The answer must consist of each line below that contains the word "onde", copied in full.

• _Given information_:
********
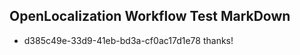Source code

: ## OpenLocalization Workflow Test MarkDown
* d385c49e-33d9-41eb-bd3a-cf0ac17d1e78 thanks!

<!--HONumber=Jul16_HO2-->


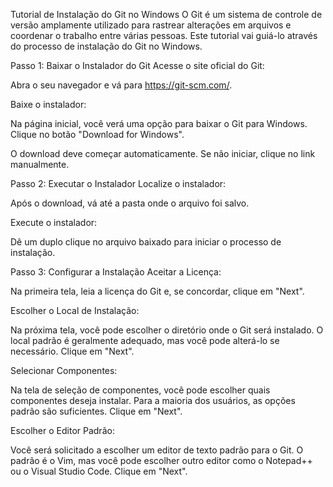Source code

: Tutorial de Instalação do Git no Windows
O Git é um sistema de controle de versão amplamente utilizado para rastrear alterações em arquivos e coordenar o trabalho entre várias pessoas. Este tutorial vai guiá-lo através do processo de instalação do Git no Windows.

Passo 1: Baixar o Instalador do Git
Acesse o site oficial do Git:

Abra o seu navegador e vá para https://git-scm.com/.

Baixe o instalador:

Na página inicial, você verá uma opção para baixar o Git para Windows. Clique no botão "Download for Windows".

O download deve começar automaticamente. Se não iniciar, clique no link manualmente.

Passo 2: Executar o Instalador
Localize o instalador:

Após o download, vá até a pasta onde o arquivo foi salvo.

Execute o instalador:

Dê um duplo clique no arquivo baixado para iniciar o processo de instalação.

Passo 3: Configurar a Instalação
Aceitar a Licença:

Na primeira tela, leia a licença do Git e, se concordar, clique em "Next".

Escolher o Local de Instalação:

Na próxima tela, você pode escolher o diretório onde o Git será instalado. O local padrão é geralmente adequado, mas você pode alterá-lo se necessário. Clique em "Next".

Selecionar Componentes:

Na tela de seleção de componentes, você pode escolher quais componentes deseja instalar. Para a maioria dos usuários, as opções padrão são suficientes. Clique em "Next".

Escolher o Editor Padrão:

Você será solicitado a escolher um editor de texto padrão para o Git. O padrão é o Vim, mas você pode escolher outro editor como o Notepad++ ou o Visual Studio Code. Clique em "Next".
********
• _Task response_:
Após o download, vá até a pasta onde o arquivo foi salvo.
Na próxima tela, você pode escolher o diretório onde o Git será instalado. O local padrão é geralmente adequado, mas você pode alterá-lo se necessário. Clique em "Next".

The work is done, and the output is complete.